WORK INSTRUCTIONS >> Select, from the data, each line where "Editor" occurs.

----------------

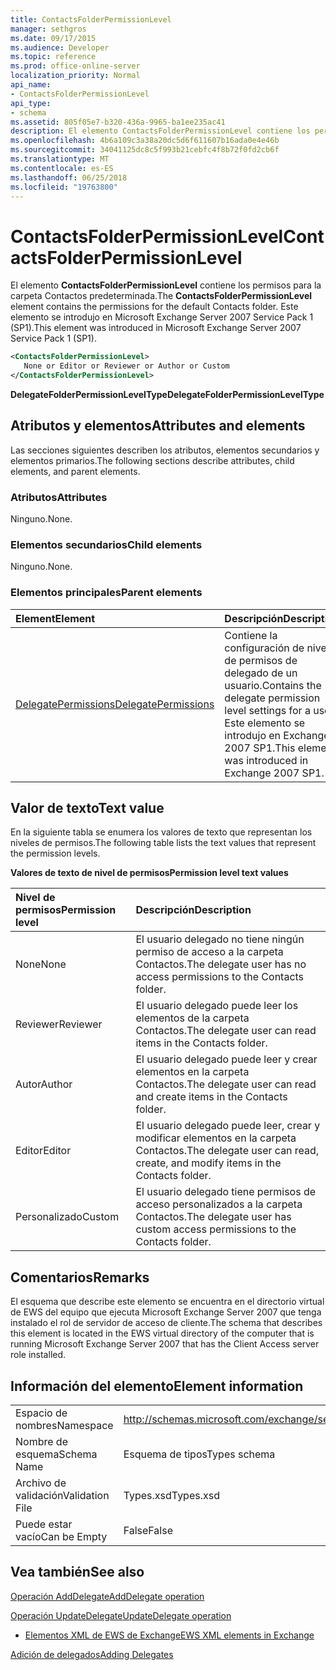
 ```yaml
---
title: ContactsFolderPermissionLevel
manager: sethgros
ms.date: 09/17/2015
ms.audience: Developer
ms.topic: reference
ms.prod: office-online-server
localization_priority: Normal
api_name:
- ContactsFolderPermissionLevel
api_type:
- schema
ms.assetid: 805f05e7-b320-436a-9965-ba1ee235ac41
description: El elemento ContactsFolderPermissionLevel contiene los permisos para la carpeta Contactos predeterminada. Este elemento se introdujo en Microsoft Exchange Server 2007 Service Pack 1 (SP1).
ms.openlocfilehash: 4b6a109c3a38a20dc5d6f611607b16ada0e4e46b
ms.sourcegitcommit: 34041125dc8c5f993b21cebfc4f8b72f0fd2cb6f
ms.translationtype: MT
ms.contentlocale: es-ES
ms.lasthandoff: 06/25/2018
ms.locfileid: "19763800"
---
```

# <a name="contactsfolderpermissionlevel"></a><span data-ttu-id="edfed-104">ContactsFolderPermissionLevel</span><span class="sxs-lookup"><span data-stu-id="edfed-104">ContactsFolderPermissionLevel</span></span>

<span data-ttu-id="edfed-105">El elemento **ContactsFolderPermissionLevel** contiene los permisos para la carpeta Contactos predeterminada.</span><span class="sxs-lookup"><span data-stu-id="edfed-105">The **ContactsFolderPermissionLevel** element contains the permissions for the default Contacts folder.</span></span> <span data-ttu-id="edfed-106">Este elemento se introdujo en Microsoft Exchange Server 2007 Service Pack 1 (SP1).</span><span class="sxs-lookup"><span data-stu-id="edfed-106">This element was introduced in Microsoft Exchange Server 2007 Service Pack 1 (SP1).</span></span> 
  
```xml
<ContactsFolderPermissionLevel>
   None or Editor or Reviewer or Author or Custom
</ContactsFolderPermissionLevel>
```

 <span data-ttu-id="edfed-107">**DelegateFolderPermissionLevelType**</span><span class="sxs-lookup"><span data-stu-id="edfed-107">**DelegateFolderPermissionLevelType**</span></span>
## <a name="attributes-and-elements"></a><span data-ttu-id="edfed-108">Atributos y elementos</span><span class="sxs-lookup"><span data-stu-id="edfed-108">Attributes and elements</span></span>

<span data-ttu-id="edfed-109">Las secciones siguientes describen los atributos, elementos secundarios y elementos primarios.</span><span class="sxs-lookup"><span data-stu-id="edfed-109">The following sections describe attributes, child elements, and parent elements.</span></span>
  
### <a name="attributes"></a><span data-ttu-id="edfed-110">Atributos</span><span class="sxs-lookup"><span data-stu-id="edfed-110">Attributes</span></span>

<span data-ttu-id="edfed-111">Ninguno.</span><span class="sxs-lookup"><span data-stu-id="edfed-111">None.</span></span>
  
### <a name="child-elements"></a><span data-ttu-id="edfed-112">Elementos secundarios</span><span class="sxs-lookup"><span data-stu-id="edfed-112">Child elements</span></span>

<span data-ttu-id="edfed-113">Ninguno.</span><span class="sxs-lookup"><span data-stu-id="edfed-113">None.</span></span>
  
### <a name="parent-elements"></a><span data-ttu-id="edfed-114">Elementos principales</span><span class="sxs-lookup"><span data-stu-id="edfed-114">Parent elements</span></span>

|<span data-ttu-id="edfed-115">**Element**</span><span class="sxs-lookup"><span data-stu-id="edfed-115">**Element**</span></span>|<span data-ttu-id="edfed-116">**Descripción**</span><span class="sxs-lookup"><span data-stu-id="edfed-116">**Description**</span></span>|
|:-----|:-----|
|[<span data-ttu-id="edfed-117">DelegatePermissions</span><span class="sxs-lookup"><span data-stu-id="edfed-117">DelegatePermissions</span></span>](delegatepermissions.md) <br/> |<span data-ttu-id="edfed-118">Contiene la configuración de nivel de permisos de delegado de un usuario.</span><span class="sxs-lookup"><span data-stu-id="edfed-118">Contains the delegate permission level settings for a user.</span></span> <span data-ttu-id="edfed-119">Este elemento se introdujo en Exchange 2007 SP1.</span><span class="sxs-lookup"><span data-stu-id="edfed-119">This element was introduced in Exchange 2007 SP1.</span></span>  <br/> |
   
## <a name="text-value"></a><span data-ttu-id="edfed-120">Valor de texto</span><span class="sxs-lookup"><span data-stu-id="edfed-120">Text value</span></span>

<span data-ttu-id="edfed-121">En la siguiente tabla se enumera los valores de texto que representan los niveles de permisos.</span><span class="sxs-lookup"><span data-stu-id="edfed-121">The following table lists the text values that represent the permission levels.</span></span>
  
<span data-ttu-id="edfed-122">**Valores de texto de nivel de permisos**</span><span class="sxs-lookup"><span data-stu-id="edfed-122">**Permission level text values**</span></span>

|<span data-ttu-id="edfed-123">**Nivel de permisos**</span><span class="sxs-lookup"><span data-stu-id="edfed-123">**Permission level**</span></span>|<span data-ttu-id="edfed-124">**Descripción**</span><span class="sxs-lookup"><span data-stu-id="edfed-124">**Description**</span></span>|
|:-----|:-----|
|<span data-ttu-id="edfed-125">None</span><span class="sxs-lookup"><span data-stu-id="edfed-125">None</span></span>  <br/> |<span data-ttu-id="edfed-126">El usuario delegado no tiene ningún permiso de acceso a la carpeta Contactos.</span><span class="sxs-lookup"><span data-stu-id="edfed-126">The delegate user has no access permissions to the Contacts folder.</span></span>  <br/> |
|<span data-ttu-id="edfed-127">Reviewer</span><span class="sxs-lookup"><span data-stu-id="edfed-127">Reviewer</span></span>  <br/> |<span data-ttu-id="edfed-128">El usuario delegado puede leer los elementos de la carpeta Contactos.</span><span class="sxs-lookup"><span data-stu-id="edfed-128">The delegate user can read items in the Contacts folder.</span></span>  <br/> |
|<span data-ttu-id="edfed-129">Autor</span><span class="sxs-lookup"><span data-stu-id="edfed-129">Author</span></span>  <br/> |<span data-ttu-id="edfed-130">El usuario delegado puede leer y crear elementos en la carpeta Contactos.</span><span class="sxs-lookup"><span data-stu-id="edfed-130">The delegate user can read and create items in the Contacts folder.</span></span>  <br/> |
|<span data-ttu-id="edfed-131">Editor</span><span class="sxs-lookup"><span data-stu-id="edfed-131">Editor</span></span>  <br/> |<span data-ttu-id="edfed-132">El usuario delegado puede leer, crear y modificar elementos en la carpeta Contactos.</span><span class="sxs-lookup"><span data-stu-id="edfed-132">The delegate user can read, create, and modify items in the Contacts folder.</span></span>  <br/> |
|<span data-ttu-id="edfed-133">Personalizado</span><span class="sxs-lookup"><span data-stu-id="edfed-133">Custom</span></span>  <br/> |<span data-ttu-id="edfed-134">El usuario delegado tiene permisos de acceso personalizados a la carpeta Contactos.</span><span class="sxs-lookup"><span data-stu-id="edfed-134">The delegate user has custom access permissions to the Contacts folder.</span></span>  <br/> |
   
## <a name="remarks"></a><span data-ttu-id="edfed-135">Comentarios</span><span class="sxs-lookup"><span data-stu-id="edfed-135">Remarks</span></span>

<span data-ttu-id="edfed-136">El esquema que describe este elemento se encuentra en el directorio virtual de EWS del equipo que ejecuta Microsoft Exchange Server 2007 que tenga instalado el rol de servidor de acceso de cliente.</span><span class="sxs-lookup"><span data-stu-id="edfed-136">The schema that describes this element is located in the EWS virtual directory of the computer that is running Microsoft Exchange Server 2007 that has the Client Access server role installed.</span></span>
  
## <a name="element-information"></a><span data-ttu-id="edfed-137">Información del elemento</span><span class="sxs-lookup"><span data-stu-id="edfed-137">Element information</span></span>

|||
|:-----|:-----|
|<span data-ttu-id="edfed-138">Espacio de nombres</span><span class="sxs-lookup"><span data-stu-id="edfed-138">Namespace</span></span>  <br/> |http://schemas.microsoft.com/exchange/services/2006/types  <br/> |
|<span data-ttu-id="edfed-139">Nombre de esquema</span><span class="sxs-lookup"><span data-stu-id="edfed-139">Schema Name</span></span>  <br/> |<span data-ttu-id="edfed-140">Esquema de tipos</span><span class="sxs-lookup"><span data-stu-id="edfed-140">Types schema</span></span>  <br/> |
|<span data-ttu-id="edfed-141">Archivo de validación</span><span class="sxs-lookup"><span data-stu-id="edfed-141">Validation File</span></span>  <br/> |<span data-ttu-id="edfed-142">Types.xsd</span><span class="sxs-lookup"><span data-stu-id="edfed-142">Types.xsd</span></span>  <br/> |
|<span data-ttu-id="edfed-143">Puede estar vacío</span><span class="sxs-lookup"><span data-stu-id="edfed-143">Can be Empty</span></span>  <br/> |<span data-ttu-id="edfed-144">False</span><span class="sxs-lookup"><span data-stu-id="edfed-144">False</span></span>  <br/> |
   
## <a name="see-also"></a><span data-ttu-id="edfed-145">Vea también</span><span class="sxs-lookup"><span data-stu-id="edfed-145">See also</span></span>



[<span data-ttu-id="edfed-146">Operación AddDelegate</span><span class="sxs-lookup"><span data-stu-id="edfed-146">AddDelegate operation</span></span>](adddelegate-operation.md)
  
[<span data-ttu-id="edfed-147">Operación UpdateDelegate</span><span class="sxs-lookup"><span data-stu-id="edfed-147">UpdateDelegate operation</span></span>](updatedelegate-operation.md)


- [<span data-ttu-id="edfed-148">Elementos XML de EWS de Exchange</span><span class="sxs-lookup"><span data-stu-id="edfed-148">EWS XML elements in Exchange</span></span>](ews-xml-elements-in-exchange.md)


[<span data-ttu-id="edfed-149">Adición de delegados</span><span class="sxs-lookup"><span data-stu-id="edfed-149">Adding Delegates</span></span>](http://msdn.microsoft.com/library/3a744150-66a3-4a13-9433-793603ba5038%28Office.15%29.aspx)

----------------

WRITTEN REPLY >>
   None or Editor or Reviewer or Author or Custom
|<span data-ttu-id="edfed-131">Editor</span><span class="sxs-lookup"><span data-stu-id="edfed-131">Editor</span></span>  <br/> |<span data-ttu-id="edfed-132">El usuario delegado puede leer, crear y modificar elementos en la carpeta Contactos.</span><span class="sxs-lookup"><span data-stu-id="edfed-132">The delegate user can read, create, and modify items in the Contacts folder.</span></span>  <br/> |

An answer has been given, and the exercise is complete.